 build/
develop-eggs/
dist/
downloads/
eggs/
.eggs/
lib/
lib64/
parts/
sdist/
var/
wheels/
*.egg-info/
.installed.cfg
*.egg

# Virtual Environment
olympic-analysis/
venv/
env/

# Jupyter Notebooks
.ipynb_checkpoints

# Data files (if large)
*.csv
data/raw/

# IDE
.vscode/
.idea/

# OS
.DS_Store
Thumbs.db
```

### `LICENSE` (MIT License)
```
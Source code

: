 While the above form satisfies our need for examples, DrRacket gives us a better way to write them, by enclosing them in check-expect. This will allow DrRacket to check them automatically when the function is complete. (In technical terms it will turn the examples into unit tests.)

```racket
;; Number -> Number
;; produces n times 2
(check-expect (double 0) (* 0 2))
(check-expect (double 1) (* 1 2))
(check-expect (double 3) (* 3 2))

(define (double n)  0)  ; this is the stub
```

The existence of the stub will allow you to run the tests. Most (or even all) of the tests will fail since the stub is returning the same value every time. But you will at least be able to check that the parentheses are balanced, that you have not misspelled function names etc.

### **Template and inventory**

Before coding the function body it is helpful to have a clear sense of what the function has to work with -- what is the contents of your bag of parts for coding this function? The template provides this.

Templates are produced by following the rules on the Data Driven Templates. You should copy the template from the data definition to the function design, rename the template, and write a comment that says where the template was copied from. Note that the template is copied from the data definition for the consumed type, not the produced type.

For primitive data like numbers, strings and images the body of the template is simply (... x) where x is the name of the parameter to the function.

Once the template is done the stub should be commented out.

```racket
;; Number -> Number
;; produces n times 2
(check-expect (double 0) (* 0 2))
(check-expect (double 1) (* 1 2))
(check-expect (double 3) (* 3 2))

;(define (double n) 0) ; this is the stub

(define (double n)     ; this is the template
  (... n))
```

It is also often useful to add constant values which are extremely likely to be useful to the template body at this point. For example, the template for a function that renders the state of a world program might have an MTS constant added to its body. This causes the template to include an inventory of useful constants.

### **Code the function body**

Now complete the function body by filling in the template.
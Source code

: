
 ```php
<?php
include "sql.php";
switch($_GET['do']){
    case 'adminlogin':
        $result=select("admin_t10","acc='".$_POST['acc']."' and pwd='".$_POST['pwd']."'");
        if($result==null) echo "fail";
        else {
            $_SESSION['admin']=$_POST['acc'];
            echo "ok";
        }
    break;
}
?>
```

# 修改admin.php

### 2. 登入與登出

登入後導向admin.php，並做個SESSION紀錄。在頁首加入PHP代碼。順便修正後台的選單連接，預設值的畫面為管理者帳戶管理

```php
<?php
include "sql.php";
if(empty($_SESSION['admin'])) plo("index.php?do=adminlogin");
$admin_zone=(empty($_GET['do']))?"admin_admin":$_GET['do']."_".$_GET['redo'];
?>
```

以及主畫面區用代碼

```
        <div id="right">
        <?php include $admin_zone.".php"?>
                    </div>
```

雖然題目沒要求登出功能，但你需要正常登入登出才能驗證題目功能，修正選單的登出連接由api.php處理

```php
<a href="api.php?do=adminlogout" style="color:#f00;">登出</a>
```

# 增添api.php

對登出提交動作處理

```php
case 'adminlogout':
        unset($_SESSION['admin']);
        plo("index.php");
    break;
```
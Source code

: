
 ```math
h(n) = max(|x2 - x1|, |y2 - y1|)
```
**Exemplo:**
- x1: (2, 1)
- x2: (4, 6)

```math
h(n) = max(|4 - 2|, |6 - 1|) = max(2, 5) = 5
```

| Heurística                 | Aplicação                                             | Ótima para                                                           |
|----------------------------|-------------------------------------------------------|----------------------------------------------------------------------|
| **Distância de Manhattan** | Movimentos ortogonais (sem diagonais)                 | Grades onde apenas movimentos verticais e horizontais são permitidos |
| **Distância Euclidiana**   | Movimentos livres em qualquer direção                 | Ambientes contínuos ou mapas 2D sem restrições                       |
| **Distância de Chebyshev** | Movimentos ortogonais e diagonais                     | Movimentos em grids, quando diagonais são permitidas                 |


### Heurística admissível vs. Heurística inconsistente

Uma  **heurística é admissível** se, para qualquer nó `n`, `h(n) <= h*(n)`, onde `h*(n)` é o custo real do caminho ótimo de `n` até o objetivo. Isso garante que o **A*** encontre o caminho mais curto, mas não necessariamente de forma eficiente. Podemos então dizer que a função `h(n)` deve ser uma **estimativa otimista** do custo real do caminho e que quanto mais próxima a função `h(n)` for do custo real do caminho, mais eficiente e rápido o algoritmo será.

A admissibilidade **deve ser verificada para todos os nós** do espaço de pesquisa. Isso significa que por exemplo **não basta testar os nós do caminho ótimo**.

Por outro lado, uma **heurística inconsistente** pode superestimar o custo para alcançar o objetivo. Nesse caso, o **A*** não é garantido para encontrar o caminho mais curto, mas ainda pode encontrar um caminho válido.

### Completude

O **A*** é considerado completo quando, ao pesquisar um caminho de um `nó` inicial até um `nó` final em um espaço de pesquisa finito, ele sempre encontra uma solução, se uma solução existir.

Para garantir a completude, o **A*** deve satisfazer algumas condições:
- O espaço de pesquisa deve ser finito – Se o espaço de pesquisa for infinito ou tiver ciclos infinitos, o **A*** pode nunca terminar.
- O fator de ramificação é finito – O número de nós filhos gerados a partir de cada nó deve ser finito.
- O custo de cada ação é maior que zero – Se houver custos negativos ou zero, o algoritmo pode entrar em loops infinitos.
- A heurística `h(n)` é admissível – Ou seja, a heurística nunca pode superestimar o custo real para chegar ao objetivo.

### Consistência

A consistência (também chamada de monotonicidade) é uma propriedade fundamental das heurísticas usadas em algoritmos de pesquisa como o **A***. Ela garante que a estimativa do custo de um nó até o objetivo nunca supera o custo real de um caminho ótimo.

================

▶ What is needed:
Your answer should be the listing itself, repeated exactly.

▶ Response area:
 build/
develop-eggs/
dist/
downloads/
eggs/
.eggs/
lib/
lib64/
parts/
sdist/
var/
wheels/
*.egg-info/
.installed.cfg
*.egg

# Virtual Environment
olympic-analysis/
venv/
env/

# Jupyter Notebooks
.ipynb_checkpoints

# Data files (if large)
*.csv
data/raw/

# IDE
.vscode/
.idea/

# OS
.DS_Store
Thumbs.db
```

### `LICENSE` (MIT License)
```
Source code

: While the above form satisfies our need for examples, DrRacket gives us a better way to write them, by enclosing them in check-expect. This will allow DrRacket to check them automatically when the function is complete. (In technical terms it will turn the examples into unit tests.)

```racket
;; Number -> Number
;; produces n times 2
(check-expect (double 0) (* 0 2))
(check-expect (double 1) (* 1 2))
(check-expect (double 3) (* 3 2))

(define (double n)  0)  ; this is the stub
```

The existence of the stub will allow you to run the tests. Most (or even all) of the tests will fail since the stub is returning the same value every time. But you will at least be able to check that the parentheses are balanced, that you have not misspelled function names etc.

### **Template and inventory**

Before coding the function body it is helpful to have a clear sense of what the function has to work with -- what is the contents of your bag of parts for coding this function? The template provides this.

Templates are produced by following the rules on the Data Driven Templates. You should copy the template from the data definition to the function design, rename the template, and write a comment that says where the template was copied from. Note that the template is copied from the data definition for the consumed type, not the produced type.

For primitive data like numbers, strings and images the body of the template is simply (... x) where x is the name of the parameter to the function.

Once the template is done the stub should be commented out.

```racket
;; Number -> Number
;; produces n times 2
(check-expect (double 0) (* 0 2))
(check-expect (double 1) (* 1 2))
(check-expect (double 3) (* 3 2))

;(define (double n) 0) ; this is the stub

(define (double n)     ; this is the template
  (... n))
```

It is also often useful to add constant values which are extremely likely to be useful to the template body at this point. For example, the template for a function that renders the state of a world program might have an MTS constant added to its body. This causes the template to include an inventory of useful constants.

### **Code the function body**

Now complete the function body by filling in the template.
Source code

:
 ```php
<?php
include "sql.php";
switch($_GET['do']){
    case 'adminlogin':
        $result=select("admin_t10","acc='".$_POST['acc']."' and pwd='".$_POST['pwd']."'");
        if($result==null) echo "fail";
        else {
            $_SESSION['admin']=$_POST['acc'];
            echo "ok";
        }
    break;
}
?>
```

# 修改admin.php

### 2. 登入與登出

登入後導向admin.php，並做個SESSION紀錄。在頁首加入PHP代碼。順便修正後台的選單連接，預設值的畫面為管理者帳戶管理

```php
<?php
include "sql.php";
if(empty($_SESSION['admin'])) plo("index.php?do=adminlogin");
$admin_zone=(empty($_GET['do']))?"admin_admin":$_GET['do']."_".$_GET['redo'];
?>
```

以及主畫面區用代碼

```
        <div id="right">
        <?php include $admin_zone.".php"?>
                    </div>
```

雖然題目沒要求登出功能，但你需要正常登入登出才能驗證題目功能，修正選單的登出連接由api.php處理

```php
<a href="api.php?do=adminlogout" style="color:#f00;">登出</a>
```

# 增添api.php

對登出提交動作處理

```php
case 'adminlogout':
        unset($_SESSION['admin']);
        plo("index.php");
    break;
```
Source code

:
 ```math
h(n) = max(|x2 - x1|, |y2 - y1|)
```
**Exemplo:**
- x1: (2, 1)
- x2: (4, 6)

```math
h(n) = max(|4 - 2|, |6 - 1|) = max(2, 5) = 5
```

| Heurística                 | Aplicação                                             | Ótima para                                                           |
|----------------------------|-------------------------------------------------------|----------------------------------------------------------------------|
| **Distância de Manhattan** | Movimentos ortogonais (sem diagonais)                 | Grades onde apenas movimentos verticais e horizontais são permitidos |
| **Distância Euclidiana**   | Movimentos livres em qualquer direção                 | Ambientes contínuos ou mapas 2D sem restrições                       |
| **Distância de Chebyshev** | Movimentos ortogonais e diagonais                     | Movimentos em grids, quando diagonais são permitidas                 |


### Heurística admissível vs. Heurística inconsistente

Uma  **heurística é admissível** se, para qualquer nó `n`, `h(n) <= h*(n)`, onde `h*(n)` é o custo real do caminho ótimo de `n` até o objetivo. Isso garante que o **A*** encontre o caminho mais curto, mas não necessariamente de forma eficiente. Podemos então dizer que a função `h(n)` deve ser uma **estimativa otimista** do custo real do caminho e que quanto mais próxima a função `h(n)` for do custo real do caminho, mais eficiente e rápido o algoritmo será.

A admissibilidade **deve ser verificada para todos os nós** do espaço de pesquisa. Isso significa que por exemplo **não basta testar os nós do caminho ótimo**.

Por outro lado, uma **heurística inconsistente** pode superestimar o custo para alcançar o objetivo. Nesse caso, o **A*** não é garantido para encontrar o caminho mais curto, mas ainda pode encontrar um caminho válido.

### Completude

O **A*** é considerado completo quando, ao pesquisar um caminho de um `nó` inicial até um `nó` final em um espaço de pesquisa finito, ele sempre encontra uma solução, se uma solução existir.

Para garantir a completude, o **A*** deve satisfazer algumas condições:
- O espaço de pesquisa deve ser finito – Se o espaço de pesquisa for infinito ou tiver ciclos infinitos, o **A*** pode nunca terminar.
- O fator de ramificação é finito – O número de nós filhos gerados a partir de cada nó deve ser finito.
- O custo de cada ação é maior que zero – Se houver custos negativos ou zero, o algoritmo pode entrar em loops infinitos.
- A heurística `h(n)` é admissível – Ou seja, a heurística nunca pode superestimar o custo real para chegar ao objetivo.

### Consistência

A consistência (também chamada de monotonicidade) é uma propriedade fundamental das heurísticas usadas em algoritmos de pesquisa como o **A***. Ela garante que a estimativa do custo de um nó até o objetivo nunca supera o custo real de um caminho ótimo.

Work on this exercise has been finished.